» Problem statement
Please find every line below that includes "localhost" and report how many there are. Nothing else is needed.

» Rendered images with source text
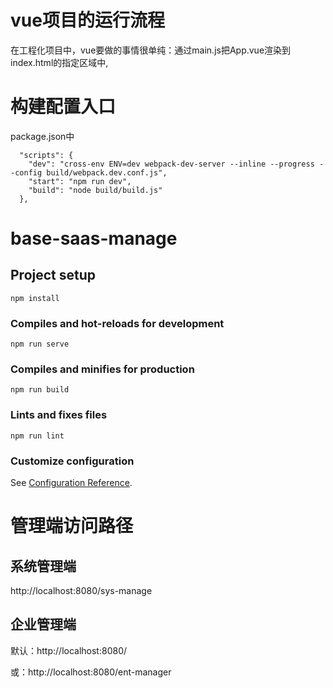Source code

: # vue项目的运行流程
在工程化项目中，vue要做的事情很单纯：通过main.js把App.vue渲染到index.html的指定区域中,

# 构建配置入口

package.json中

      "scripts": {
        "dev": "cross-env ENV=dev webpack-dev-server --inline --progress --config build/webpack.dev.conf.js",
        "start": "npm run dev",
        "build": "node build/build.js"
      },

# base-saas-manage

## Project setup
```
npm install
```

### Compiles and hot-reloads for development
```
npm run serve
```

### Compiles and minifies for production
```
npm run build
```

### Lints and fixes files
```
npm run lint
```

### Customize configuration
See [Configuration Reference](https://cli.vuejs.org/config/).

# 管理端访问路径

## 系统管理端

http://localhost:8080/sys-manage

## 企业管理端

默认：http://localhost:8080/

或：http://localhost:8080/ent-manager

» Answer to this task
3